How old are you?
Lots of kids ask me this question while we are working together. They also want to know whether I have children, how old they are, and whether they have a Wii. And do I have pets?
Their parents squirm. Sometimes they ask their child to stop, explaining that these questions are rude. But some kids insist – they argue, or try the same questions again at a later time. After all, only moments earlier I asked them similar questions and they replied politely. So why can I ask whatever I like and they cannot? It’s not fair! Parents look at me sheepishly. You see what I mean? He just doesn’t understand.

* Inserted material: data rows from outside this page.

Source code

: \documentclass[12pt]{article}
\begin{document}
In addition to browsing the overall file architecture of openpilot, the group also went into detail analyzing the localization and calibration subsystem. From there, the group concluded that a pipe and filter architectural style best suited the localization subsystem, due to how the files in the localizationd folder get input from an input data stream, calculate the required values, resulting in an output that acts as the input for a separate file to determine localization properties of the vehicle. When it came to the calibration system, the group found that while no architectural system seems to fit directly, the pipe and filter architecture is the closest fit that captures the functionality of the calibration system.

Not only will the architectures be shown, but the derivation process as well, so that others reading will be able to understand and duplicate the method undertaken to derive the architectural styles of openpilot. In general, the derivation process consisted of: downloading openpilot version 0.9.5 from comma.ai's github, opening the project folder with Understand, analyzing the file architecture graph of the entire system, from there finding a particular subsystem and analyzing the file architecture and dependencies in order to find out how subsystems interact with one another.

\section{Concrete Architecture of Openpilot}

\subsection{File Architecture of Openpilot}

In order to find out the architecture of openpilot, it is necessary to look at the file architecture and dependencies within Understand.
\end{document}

Navigating the social maze can be daunting for some kids. We know that children and adults have different obligations and entitlements, and these are not just about driving, voting or paying taxes. A teacher can ask a child about his age, but it is not acceptable for a child to ask his teacher the same question. Having said that, it is OK for a child to ask another child for his age. To add to the confusion, it can be acceptable for a child to ask close relatives personal questions.

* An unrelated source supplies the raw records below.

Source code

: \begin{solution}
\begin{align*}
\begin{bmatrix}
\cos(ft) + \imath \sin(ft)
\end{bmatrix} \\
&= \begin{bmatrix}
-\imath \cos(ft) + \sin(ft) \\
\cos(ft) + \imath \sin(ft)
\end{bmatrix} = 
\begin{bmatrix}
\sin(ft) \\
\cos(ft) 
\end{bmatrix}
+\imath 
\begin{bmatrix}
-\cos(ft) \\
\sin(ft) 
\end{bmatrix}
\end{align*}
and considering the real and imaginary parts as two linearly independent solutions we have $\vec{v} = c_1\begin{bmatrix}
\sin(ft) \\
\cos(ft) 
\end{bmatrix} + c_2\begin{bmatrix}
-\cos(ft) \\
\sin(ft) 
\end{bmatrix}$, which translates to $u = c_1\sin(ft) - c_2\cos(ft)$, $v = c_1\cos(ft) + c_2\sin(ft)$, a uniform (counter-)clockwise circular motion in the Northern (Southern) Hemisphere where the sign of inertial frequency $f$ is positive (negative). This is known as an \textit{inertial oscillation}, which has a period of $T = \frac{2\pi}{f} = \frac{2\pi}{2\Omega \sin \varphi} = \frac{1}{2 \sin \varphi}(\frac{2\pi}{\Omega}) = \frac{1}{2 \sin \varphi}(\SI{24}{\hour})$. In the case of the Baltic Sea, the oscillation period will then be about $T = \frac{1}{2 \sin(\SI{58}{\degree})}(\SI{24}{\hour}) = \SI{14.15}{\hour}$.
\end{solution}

Some children absorb social norms intuitively, and seem to follow them with little prompting from us. Around the age of six, most kids do not ask these kinds of questions any more. Unfortunately other children find all this confusing. How can we help?

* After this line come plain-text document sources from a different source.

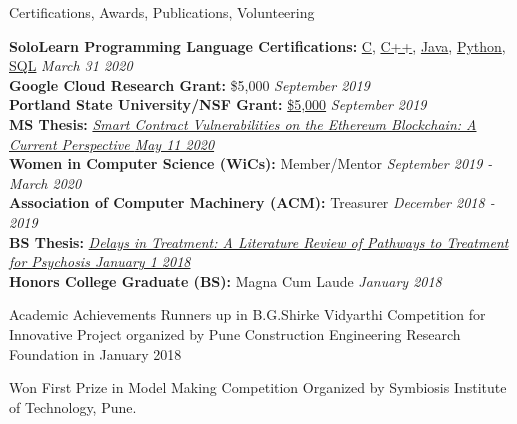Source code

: \documentclass{resume} %
\begin{document}
\begin{rSection}{Certifications, Awards, Publications, Volunteering}

{\bf{SoloLearn Programming Language Certifications:}} 
  \href{https://www.sololearn.com/Certificate/1089-17953779/pdf/?mode=download}{C}, 
  \href{https://www.sololearn.com/Certificate/1051-17953779/pdf/?mode=download}{C++},
  \href{https://www.sololearn.com/Certificate/1068-17953779/pdf/?mode=download}{Java},
  \href{https://www.sololearn.com/Certificate/1073-17953779/pdf/?mode=download}{Python}, 
  \href{https://www.sololearn.com/Certificate/1060-17953779/pdf/?mode=download}{SQL} \hfill {\em{March 31 2020}}\\
{\bf{Google Cloud Research Grant:}} \$5,000 \hfill {\em{September 2019}}\\
  {\bf{Portland State University/NSF Grant:}} \href{https://www.nsf.gov/awardsearch/showAward?AWD\_ID=1821841}{\$5,000} \hfill {\em{September 2019}}\\
  {\bf{MS Thesis:}} \href{https://www.slideshare.net/DanielConnelly15/daniel-connelly-ethereum-smart-contract-masters-thesis}{\itshape{Smart Contract Vulnerabilities on the Ethereum Blockchain: A Current Perspective \hfill {\em{May 11 2020}}}}\\
  {\bf{Women in Computer Science (WiCs):}} Member/Mentor \hfill {\em{September 2019 - March 2020}}\\
  {\bf{Association of Computer Machinery (ACM):}} Treasurer \hfill {\em{December 2018 - 2019}}\\
  {\bf{BS Thesis:}} \href{https://pdxscholar.library.pdx.edu/honorstheses/496/}{\itshape{Delays in Treatment: A Literature Review of Pathways to Treatment for Psychosis \hfill{\em{January 1 2018}}}}\\
  {\bf{Honors College Graduate (BS):}} Magna Cum Laude \hfill {\em{January 2018}}\\

\end{rSection}






\iffalse
\begin{rSection}{Academic Achievements} 
 Runners up in B.G.Shirke Vidyarthi Competition for Innovative Project organized by Pune Construction Engineering Research Foundation in January 2018
\item Won First Prize in Model Making Competition Organized by Symbiosis Institute of Technology, Pune.
\end{rSection}
\end{document}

If your child keeps embarrassing you, it is best to keep your feelings aside and treat this as a practical, rather than a moral issue. It is not bad or wrong for a child to ask these questions. They are just unsuitable in certain circumstances. There is no point in debating whether this is fair or not – instead, we can accept that this does not seem fair to the child. We can even offer our sympathy about how unfair this may feel.
You can explain that this is just the way the world works – when a child asks an adult a personal question, other people may think he is being rude. Tell your child that you know he does not mean to be rude – he is just interested and curious. But asking adults about their looks, age or money is not allowed. People will think he is odd, or impolite, when he doesn’t mean to be.
You can then invite your child to ask you any questions whatsoever – in private.